Write out, from the entries below, exactly the lines that run between the lines holding "limiting its utility to a software developer." and "the abstraction level", inclusive, and stop there.

**RECORDS FOR THE EXERCISE**
========
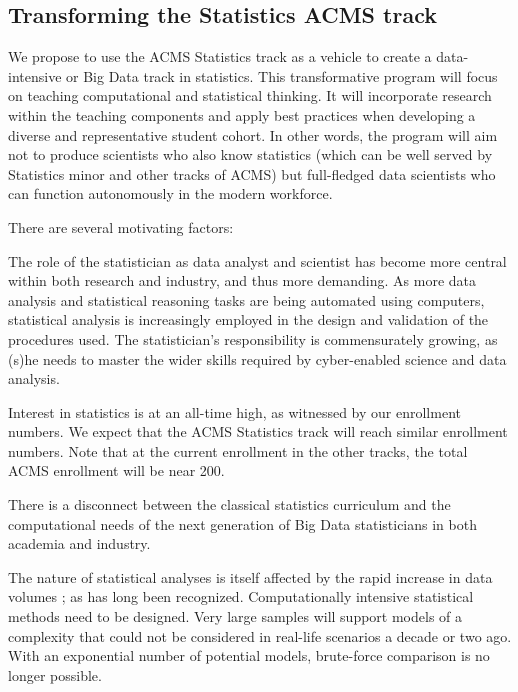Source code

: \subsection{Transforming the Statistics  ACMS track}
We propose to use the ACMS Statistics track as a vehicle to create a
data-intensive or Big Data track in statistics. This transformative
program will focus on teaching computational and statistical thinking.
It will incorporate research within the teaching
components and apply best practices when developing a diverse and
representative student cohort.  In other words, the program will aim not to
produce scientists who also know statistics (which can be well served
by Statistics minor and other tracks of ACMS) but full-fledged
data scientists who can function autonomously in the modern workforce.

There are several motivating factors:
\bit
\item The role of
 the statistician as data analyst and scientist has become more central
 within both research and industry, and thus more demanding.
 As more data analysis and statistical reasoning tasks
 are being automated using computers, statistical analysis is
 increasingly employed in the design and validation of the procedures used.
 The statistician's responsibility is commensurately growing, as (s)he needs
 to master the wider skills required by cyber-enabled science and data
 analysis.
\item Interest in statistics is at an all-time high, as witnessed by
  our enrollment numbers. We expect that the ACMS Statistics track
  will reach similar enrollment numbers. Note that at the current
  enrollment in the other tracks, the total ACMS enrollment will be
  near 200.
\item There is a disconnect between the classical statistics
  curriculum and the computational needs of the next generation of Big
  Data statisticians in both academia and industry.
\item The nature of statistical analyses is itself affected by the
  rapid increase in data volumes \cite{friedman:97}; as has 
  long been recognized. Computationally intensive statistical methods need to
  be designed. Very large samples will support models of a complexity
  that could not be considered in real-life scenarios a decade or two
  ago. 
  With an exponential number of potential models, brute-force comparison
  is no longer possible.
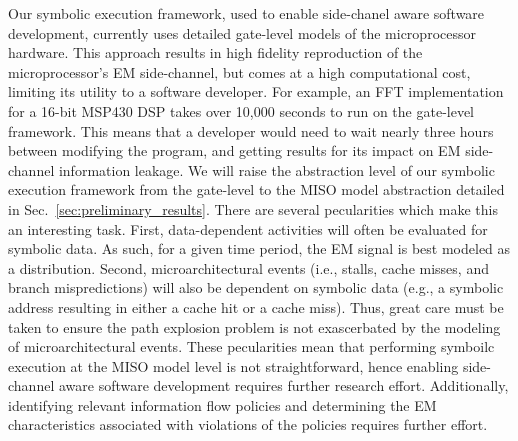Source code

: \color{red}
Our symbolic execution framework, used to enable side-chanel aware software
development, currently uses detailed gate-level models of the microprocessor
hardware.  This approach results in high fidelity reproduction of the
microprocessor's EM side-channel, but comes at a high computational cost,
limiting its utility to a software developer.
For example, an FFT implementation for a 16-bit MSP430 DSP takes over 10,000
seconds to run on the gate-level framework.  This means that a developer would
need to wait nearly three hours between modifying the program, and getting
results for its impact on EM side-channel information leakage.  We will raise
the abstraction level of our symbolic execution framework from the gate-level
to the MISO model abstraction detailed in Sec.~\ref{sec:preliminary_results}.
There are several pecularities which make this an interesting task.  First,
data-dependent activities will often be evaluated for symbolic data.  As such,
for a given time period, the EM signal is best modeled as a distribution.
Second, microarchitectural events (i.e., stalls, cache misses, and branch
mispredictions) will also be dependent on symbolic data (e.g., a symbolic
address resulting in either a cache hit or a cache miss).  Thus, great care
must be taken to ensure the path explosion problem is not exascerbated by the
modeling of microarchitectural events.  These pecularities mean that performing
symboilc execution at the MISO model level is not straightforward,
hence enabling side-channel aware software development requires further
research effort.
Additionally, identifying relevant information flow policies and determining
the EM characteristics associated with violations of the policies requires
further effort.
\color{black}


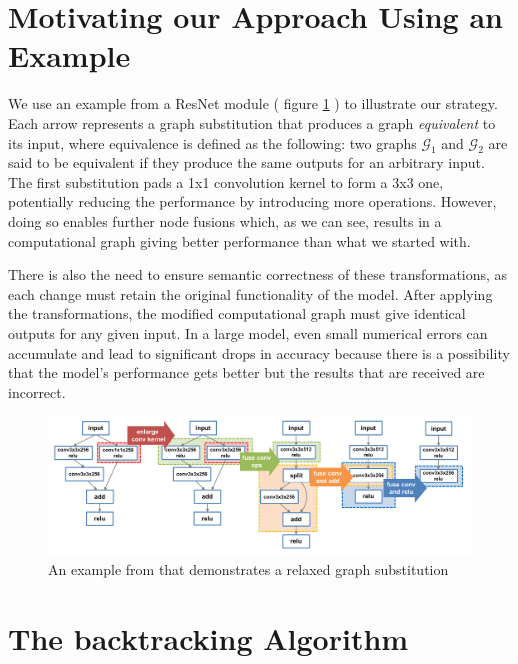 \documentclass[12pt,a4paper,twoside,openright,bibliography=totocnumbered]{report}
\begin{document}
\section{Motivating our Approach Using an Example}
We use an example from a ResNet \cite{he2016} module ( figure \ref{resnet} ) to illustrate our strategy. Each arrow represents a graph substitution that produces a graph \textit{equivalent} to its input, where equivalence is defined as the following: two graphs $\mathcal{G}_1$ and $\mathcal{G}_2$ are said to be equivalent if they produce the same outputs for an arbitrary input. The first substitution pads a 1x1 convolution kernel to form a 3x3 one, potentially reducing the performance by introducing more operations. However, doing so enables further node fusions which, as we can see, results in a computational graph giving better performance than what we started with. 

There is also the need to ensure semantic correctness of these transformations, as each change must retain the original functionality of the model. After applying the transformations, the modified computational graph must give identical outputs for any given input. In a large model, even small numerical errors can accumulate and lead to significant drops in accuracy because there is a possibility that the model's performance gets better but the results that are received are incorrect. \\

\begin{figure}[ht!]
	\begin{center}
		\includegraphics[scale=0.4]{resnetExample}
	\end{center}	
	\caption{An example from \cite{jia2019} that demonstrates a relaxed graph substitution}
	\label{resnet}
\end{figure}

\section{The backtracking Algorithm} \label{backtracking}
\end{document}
========
**SOLUTION**
limiting its utility to a software developer.
For example, an FFT implementation for a 16-bit MSP430 DSP takes over 10,000
seconds to run on the gate-level framework.  This means that a developer would
need to wait nearly three hours between modifying the program, and getting
results for its impact on EM side-channel information leakage.  We will raise
the abstraction level of our symbolic execution framework from the gate-level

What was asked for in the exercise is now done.